"""

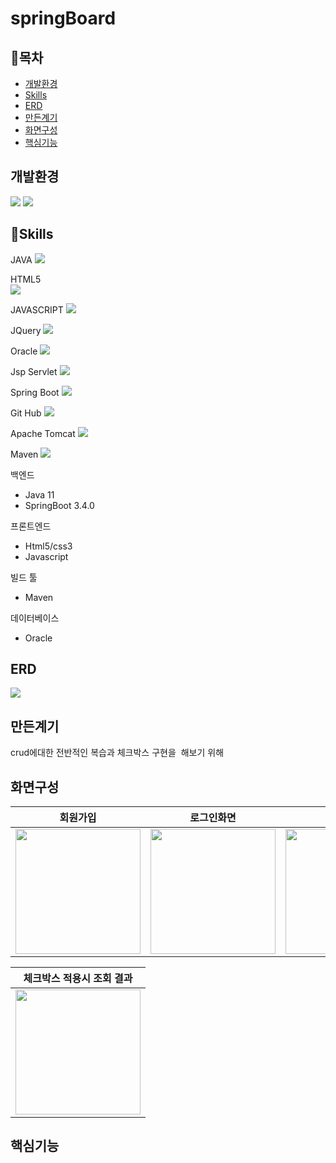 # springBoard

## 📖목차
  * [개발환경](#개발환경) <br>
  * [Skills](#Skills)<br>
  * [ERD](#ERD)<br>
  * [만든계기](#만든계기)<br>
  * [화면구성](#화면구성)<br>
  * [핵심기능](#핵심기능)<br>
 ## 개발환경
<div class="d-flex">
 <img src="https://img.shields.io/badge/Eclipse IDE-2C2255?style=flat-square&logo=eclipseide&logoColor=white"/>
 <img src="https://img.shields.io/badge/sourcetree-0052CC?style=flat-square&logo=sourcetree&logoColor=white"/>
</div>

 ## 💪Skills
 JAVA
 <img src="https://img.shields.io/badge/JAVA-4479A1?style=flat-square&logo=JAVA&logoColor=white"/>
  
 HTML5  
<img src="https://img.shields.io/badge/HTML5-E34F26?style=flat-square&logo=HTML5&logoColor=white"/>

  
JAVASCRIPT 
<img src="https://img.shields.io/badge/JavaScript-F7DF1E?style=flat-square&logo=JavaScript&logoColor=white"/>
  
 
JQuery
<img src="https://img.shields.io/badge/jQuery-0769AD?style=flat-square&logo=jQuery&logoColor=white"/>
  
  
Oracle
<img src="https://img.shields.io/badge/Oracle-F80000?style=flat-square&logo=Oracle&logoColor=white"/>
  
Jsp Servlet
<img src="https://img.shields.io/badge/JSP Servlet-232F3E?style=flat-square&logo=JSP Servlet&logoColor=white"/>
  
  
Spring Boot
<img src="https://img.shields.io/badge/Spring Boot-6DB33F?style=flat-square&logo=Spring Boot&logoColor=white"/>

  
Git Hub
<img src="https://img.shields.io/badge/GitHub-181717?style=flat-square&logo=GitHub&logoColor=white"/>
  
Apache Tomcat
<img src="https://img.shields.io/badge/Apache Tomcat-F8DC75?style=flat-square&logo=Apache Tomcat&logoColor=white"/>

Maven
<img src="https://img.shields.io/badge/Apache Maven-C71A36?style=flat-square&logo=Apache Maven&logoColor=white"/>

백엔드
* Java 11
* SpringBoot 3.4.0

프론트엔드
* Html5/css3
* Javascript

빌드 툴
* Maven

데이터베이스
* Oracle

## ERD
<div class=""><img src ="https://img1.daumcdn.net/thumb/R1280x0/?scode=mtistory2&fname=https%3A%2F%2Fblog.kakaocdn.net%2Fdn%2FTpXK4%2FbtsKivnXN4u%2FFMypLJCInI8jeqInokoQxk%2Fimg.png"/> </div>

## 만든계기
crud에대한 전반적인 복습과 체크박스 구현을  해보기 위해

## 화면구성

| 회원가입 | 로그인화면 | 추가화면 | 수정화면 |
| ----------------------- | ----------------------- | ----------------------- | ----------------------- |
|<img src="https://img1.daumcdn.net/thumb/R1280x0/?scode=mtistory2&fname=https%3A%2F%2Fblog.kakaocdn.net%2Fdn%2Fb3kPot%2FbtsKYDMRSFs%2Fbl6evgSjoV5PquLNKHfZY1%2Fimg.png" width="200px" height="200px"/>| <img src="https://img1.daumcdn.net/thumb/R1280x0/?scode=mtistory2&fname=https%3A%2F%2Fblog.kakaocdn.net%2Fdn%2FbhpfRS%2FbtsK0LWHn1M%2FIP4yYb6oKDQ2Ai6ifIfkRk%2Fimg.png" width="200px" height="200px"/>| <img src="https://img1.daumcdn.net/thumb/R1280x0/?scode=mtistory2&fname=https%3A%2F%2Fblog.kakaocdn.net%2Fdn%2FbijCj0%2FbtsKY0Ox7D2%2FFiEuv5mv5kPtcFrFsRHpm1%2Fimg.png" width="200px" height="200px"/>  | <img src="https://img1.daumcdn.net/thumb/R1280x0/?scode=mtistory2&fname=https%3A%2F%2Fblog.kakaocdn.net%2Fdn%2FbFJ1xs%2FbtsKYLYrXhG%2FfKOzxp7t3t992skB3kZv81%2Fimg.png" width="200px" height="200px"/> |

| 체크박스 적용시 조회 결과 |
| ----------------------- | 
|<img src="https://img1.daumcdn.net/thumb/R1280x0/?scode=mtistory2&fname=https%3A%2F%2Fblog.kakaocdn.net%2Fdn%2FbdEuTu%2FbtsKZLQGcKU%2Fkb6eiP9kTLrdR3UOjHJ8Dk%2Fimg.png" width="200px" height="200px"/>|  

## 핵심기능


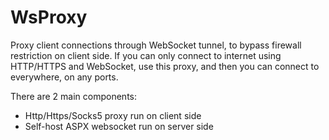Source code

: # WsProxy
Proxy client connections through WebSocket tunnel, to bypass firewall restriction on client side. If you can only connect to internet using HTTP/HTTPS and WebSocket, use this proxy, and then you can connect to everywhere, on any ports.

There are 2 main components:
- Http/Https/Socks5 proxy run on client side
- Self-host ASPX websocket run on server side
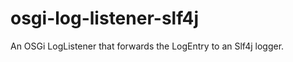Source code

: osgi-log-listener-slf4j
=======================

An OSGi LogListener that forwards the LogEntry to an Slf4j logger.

"""

Work task: Each line above with the string "side" in it should be located and copied.

Worked solution:
Proxy client connections through WebSocket tunnel, to bypass firewall restriction on client side. If you can only connect to internet using HTTP/HTTPS and WebSocket, use this proxy, and then you can connect to everywhere, on any ports.
- Http/Https/Socks5 proxy run on client side
- Self-host ASPX websocket run on server side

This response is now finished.